**Work instruction:** If an entry holds an image, leave that image out and transcribe everything else exactly.
== Material for this task
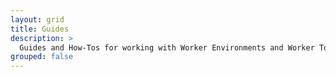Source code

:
```yaml
---
layout: grid
title: Guides
description: >
  Guides and How-Tos for working with Worker Environments and Worker Tools.
grouped: false
---
```

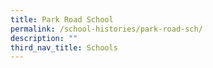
```yaml
---
title: Park Road School
permalink: /school-histories/park-road-sch/
description: ""
third_nav_title: Schools
---
```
====
**Result for this task:**
Source code

:
```yaml
---
layout: grid
title: Guides
description: >
  Guides and How-Tos for working with Worker Environments and Worker Tools.
grouped: false
---
```

```yaml
---
title: Park Road School
permalink: /school-histories/park-road-sch/
description: ""
third_nav_title: Schools
---
```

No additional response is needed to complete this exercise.